Mr. Read amassed his fortune employing frugality, patience, and a favorite investing strategy of mine – dividend-growth investing. You might be inclined to focus on the dividend-growth aspect, but dividend growth works most efficiently when conjoined with frugality – saving more than you spend – and patience.
I’m frugal (Not to be confused with the pejoratives miserly, cheap, or moneygrubbing. False economy is just that), and proud of it. I save and I invest. What’s more, I don’t mortgage the future by paying for current consumption with future earnings (debt). I live within my means, and within my means I invest. (I rarely used leverage.)
Few of us are genuinely frugal, which is no surprise.  As H.L. Mencken noted in England’s Sunday Chronicle, “The human race detests thrift as it detests intelligence.” Indeed, modern culture relentlessly promotes current consumption. The future be damned. Indeed, an entire strain of economic thought – Keynesianism – is predicted on spending today.
Patience is closely aligned with frugality. Patience entails foregoing present pleasure for future pleasure. Future pleasure is the very essence of investing. You invest not to make money per se, but to improve your ability to consume in the future, thus generating future pleasure.
Mr. Read might have  had a middling education and low career ambitions, but he certainly appreciated the potential of intelligent frugality and patience. Mr. Read also understood how frugality and patience amplify the returns in dividend-growth investing.
I refer to dividend-growth investing as the “9th Wonder.”  As the dividend goes, so goes the share price: dividend growth equals share-price growth equals wealth accumulation. It’s a formula for success.
Mr. Read exploited the “9th Wonder” with aplomb and with big-cap dividend growers that fly under no one’s radar.  According to Mr. Read’s attorney, Mr.
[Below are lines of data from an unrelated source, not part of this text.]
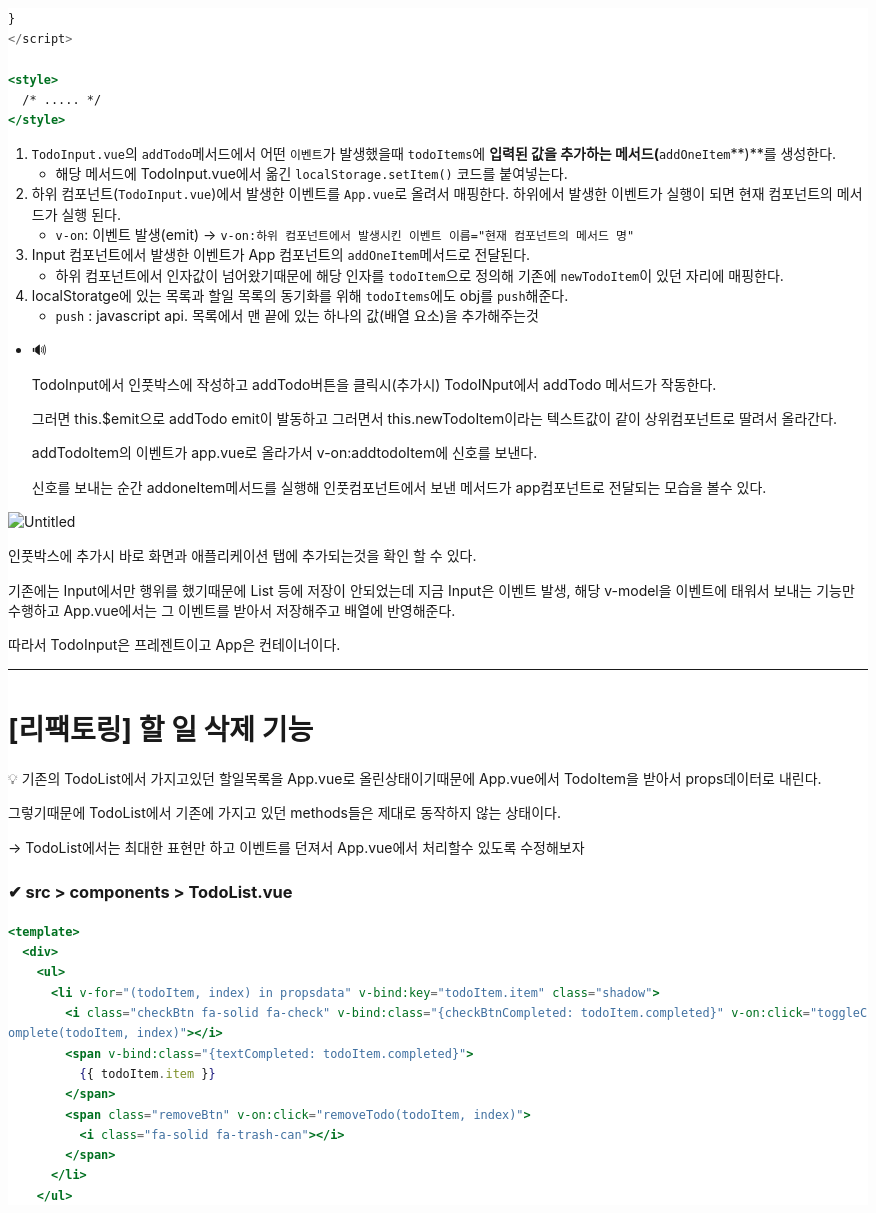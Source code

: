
 ```jsx
}
</script>

<style>
  /* ..... */
</style>
```

1. `TodoInput.vue`의 `addTodo`메서드에서 어떤 `이벤트`가 발생했을때 `todoItems`에 **입력된 값을 추가하는 메서드(**`addOneItem`**)**를 생성한다.
    - 해당 메서드에 TodoInput.vue에서 옮긴  `localStorage.setItem()` 코드를 붙여넣는다.
2. 하위 컴포넌트(`TodoInput.vue`)에서 발생한 이벤트를 `App.vue`로 올려서 매핑한다. 하위에서 발생한 이벤트가 실행이 되면 현재 컴포넌트의 메서드가 실행 된다.
    - `v-on`: 이벤트 발생(emit) → `v-on:하위 컴포넌트에서 발생시킨 이벤트 이름="현재 컴포넌트의 메서드 명"`
3. Input 컴포넌트에서 발생한 이벤트가 App 컴포넌트의 `addOneItem`메서드로 전달된다.
    - 하위 컴포넌트에서 인자값이 넘어왔기때문에 해당 인자를 `todoItem`으로 정의해  기존에 `newTodoItem`이 있던 자리에 매핑한다.
4. localStoratge에 있는 목록과 할일 목록의 동기화를 위해 `todoItems`에도 obj를 `push`해준다.
    - `push` : javascript api. 목록에서 맨 끝에 있는 하나의 값(배열 요소)을 추가해주는것
- 🔊
    
    TodoInput에서 인풋박스에 작성하고 addTodo버튼을 클릭시(추가시) TodoINput에서  addTodo 메서드가 작동한다. 
    
    그러면 this.$emit으로 addTodo emit이 발동하고 그러면서 this.newTodoItem이라는 텍스트값이 같이 상위컴포넌트로 딸려서 올라간다.
    
    addTodoItem의 이벤트가 app.vue로 올라가서 v-on:addtodoItem에 신호를 보낸다.
    
    신호를 보내는 순간 addoneItem메서드를 실행해 인풋컴포넌트에서 보낸 메서드가 app컴포넌트로 전달되는 모습을 볼수 있다.
    

![Untitled](Todo%20APP%20-%20%E1%84%8B%E1%85%A2%E1%84%91%E1%85%B3%E1%86%AF%E1%84%85%E1%85%B5%E1%84%8F%E1%85%A6%E1%84%8B%E1%85%B5%E1%84%89%E1%85%A7%E1%86%AB%20%E1%84%80%E1%85%AE%E1%84%8C%E1%85%A9%20%E1%84%80%E1%85%A2%E1%84%89%E1%85%A5%E1%86%AB%E1%84%92%E1%85%A1%E1%84%80%E1%85%B5%20b2efd38ebbb143fea015dbdfca65600f/Untitled%203.png)

인풋박스에 추가시 바로 화면과 애플리케이션 탭에 추가되는것을 확인 할 수 있다.

기존에는 Input에서만 행위를 했기때문에 List 등에 저장이 안되었는데 지금 Input은 이벤트 발생, 해당 v-model을 이벤트에 태워서 보내는 기능만 수행하고 App.vue에서는 그 이벤트를 받아서 저장해주고 배열에 반영해준다.

따라서 TodoInput은 프레젠트이고 App은 컨테이너이다.

---

# [리팩토링] 할 일 삭제 기능

<aside>
💡 기존의 TodoList에서 가지고있던 할일목록을 App.vue로 올린상태이기때문에 App.vue에서 TodoItem을 받아서 props데이터로 내린다.

그렇기때문에 TodoList에서 기존에 가지고 있던 methods들은 제대로 동작하지 않는 상태이다.

→ TodoList에서는 최대한 표현만 하고 이벤트를 던져서 App.vue에서 처리할수 있도록 수정해보자

</aside>

### ✔ src > components > TodoList.vue

```jsx
<template>
  <div>
    <ul>
      <li v-for="(todoItem, index) in propsdata" v-bind:key="todoItem.item" class="shadow">
        <i class="checkBtn fa-solid fa-check" v-bind:class="{checkBtnCompleted: todoItem.completed}" v-on:click="toggleComplete(todoItem, index)"></i> 
        <span v-bind:class="{textCompleted: todoItem.completed}"> 
          {{ todoItem.item }} 
        </span>
        <span class="removeBtn" v-on:click="removeTodo(todoItem, index)"> 
          <i class="fa-solid fa-trash-can"></i>
        </span>
      </li>
    </ul>
```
Read’s portfolio included AT&T (NYSE: T), Bank of America (NYSE: BAC), CVS (NYSE: CVS), Deere (NYSE: DE), General Motors (NYSE: GM), and High Yield Wealth recommendation General Electric (NYSE: GE).
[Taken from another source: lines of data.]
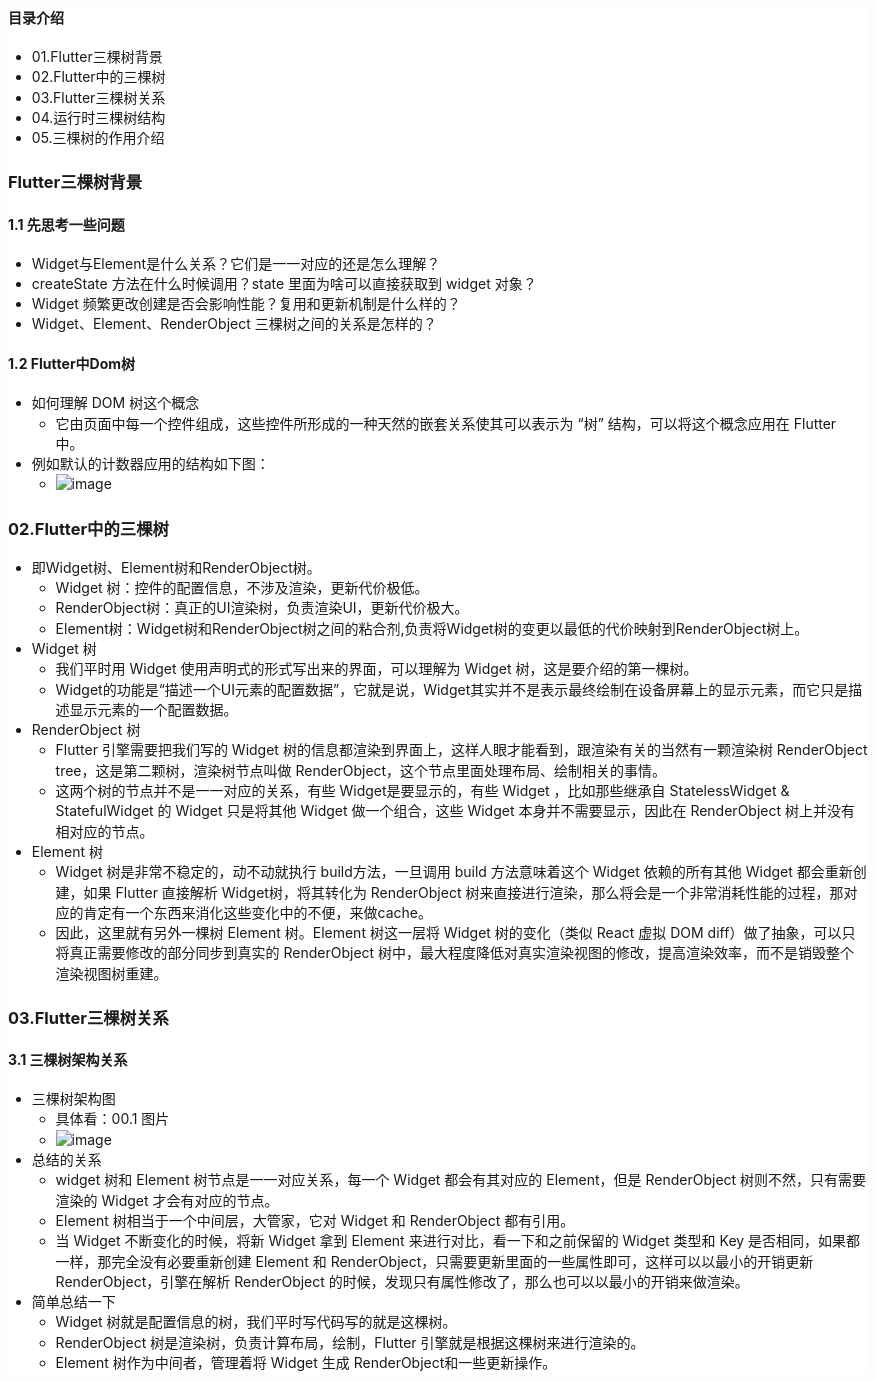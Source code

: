 #### 目录介绍
- 01.Flutter三棵树背景
- 02.Flutter中的三棵树
- 03.Flutter三棵树关系
- 04.运行时三棵树结构
- 05.三棵树的作用介绍




### Flutter三棵树背景
#### 1.1 先思考一些问题
- Widget与Element是什么关系？它们是一一对应的还是怎么理解？
- createState 方法在什么时候调用？state 里面为啥可以直接获取到 widget 对象？
- Widget 频繁更改创建是否会影响性能？复用和更新机制是什么样的？
- Widget、Element、RenderObject 三棵树之间的关系是怎样的？



#### 1.2 Flutter中Dom树
- 如何理解 DOM 树这个概念
    - 它由页面中每一个控件组成，这些控件所形成的一种天然的嵌套关系使其可以表示为 “树” 结构，可以将这个概念应用在 Flutter 中。
- 例如默认的计数器应用的结构如下图：
    - ![image](https://img-blog.csdnimg.cn/780c8f166cc844528f86e994bb10f007.png?x-oss-process=image/watermark,type_d3F5LXplbmhlaQ,shadow_50,text_Q1NETiBA5p2o5YWF,size_20,color_FFFFFF,t_70,g_se,x_16)


### 02.Flutter中的三棵树
- 即Widget树、Element树和RenderObject树。
    - Widget 树：控件的配置信息，不涉及渲染，更新代价极低。
    - RenderObject树：真正的UI渲染树，负责渲染UI，更新代价极大。
    - Element树：Widget树和RenderObject树之间的粘合剂,负责将Widget树的变更以最低的代价映射到RenderObject树上。
- Widget 树
    - 我们平时用 Widget 使用声明式的形式写出来的界面，可以理解为 Widget 树，这是要介绍的第一棵树。
    - Widget的功能是“描述一个UI元素的配置数据”，它就是说，Widget其实并不是表示最终绘制在设备屏幕上的显示元素，而它只是描述显示元素的一个配置数据。
- RenderObject 树
    - Flutter 引擎需要把我们写的 Widget 树的信息都渲染到界面上，这样人眼才能看到，跟渲染有关的当然有一颗渲染树 RenderObject tree，这是第二颗树，渲染树节点叫做 RenderObject，这个节点里面处理布局、绘制相关的事情。
    - 这两个树的节点并不是一一对应的关系，有些 Widget是要显示的，有些 Widget ，比如那些继承自 StatelessWidget & StatefulWidget 的 Widget 只是将其他 Widget 做一个组合，这些 Widget 本身并不需要显示，因此在 RenderObject 树上并没有相对应的节点。
- Element 树
    - Widget 树是非常不稳定的，动不动就执行 build方法，一旦调用 build 方法意味着这个 Widget 依赖的所有其他 Widget 都会重新创建，如果 Flutter 直接解析 Widget树，将其转化为 RenderObject 树来直接进行渲染，那么将会是一个非常消耗性能的过程，那对应的肯定有一个东西来消化这些变化中的不便，来做cache。
    - 因此，这里就有另外一棵树 Element 树。Element 树这一层将 Widget 树的变化（类似 React 虚拟 DOM diff）做了抽象，可以只将真正需要修改的部分同步到真实的 RenderObject 树中，最大程度降低对真实渲染视图的修改，提高渲染效率，而不是销毁整个渲染视图树重建。



### 03.Flutter三棵树关系
#### 3.1 三棵树架构关系
- 三棵树架构图
    - 具体看：00.1 图片
    - ![image](https://img-blog.csdnimg.cn/587d80aaebd945fc8325d0897e91ef76.png?x-oss-process=image/watermark,type_d3F5LXplbmhlaQ,shadow_50,text_Q1NETiBA5p2o5YWF,size_20,color_FFFFFF,t_70,g_se,x_16)
- 总结的关系
    - widget 树和 Element 树节点是一一对应关系，每一个 Widget 都会有其对应的 Element，但是 RenderObject 树则不然，只有需要渲染的 Widget 才会有对应的节点。
    - Element 树相当于一个中间层，大管家，它对 Widget 和 RenderObject 都有引用。
    - 当 Widget 不断变化的时候，将新 Widget 拿到 Element 来进行对比，看一下和之前保留的 Widget 类型和 Key 是否相同，如果都一样，那完全没有必要重新创建 Element 和 RenderObject，只需要更新里面的一些属性即可，这样可以以最小的开销更新 RenderObject，引擎在解析 RenderObject 的时候，发现只有属性修改了，那么也可以以最小的开销来做渲染。
- 简单总结一下
    - Widget 树就是配置信息的树，我们平时写代码写的就是这棵树。
    - RenderObject 树是渲染树，负责计算布局，绘制，Flutter 引擎就是根据这棵树来进行渲染的。
    - Element 树作为中间者，管理着将 Widget 生成 RenderObject和一些更新操作。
But here’s the most intriguing and most encouraging aspect of Mr. Read’s legend. He achieved millionaire status by investing, not by the business of investing. The distinction is worth highlighting.
Sure, Warren Buffett, Bill Ackman, Carl Icahn, and John Paulson are billionaires, but they become billionaires by managing huge sums of money and taking a cut of the profits earned on that money. They didn’t become wealthy by investing their own money and patiently and passively reaping the rewards like Mr. Read.
So if you want to emulate an investor, you’re more likely to achieve success emulating the investor Mr. Read than you are emulating investor-businessmen Mr. Buffett et al.  Most have the potential to be a millionaire investor; few have the potential to be a billionaire investor-businessman. Set your sights accordingly.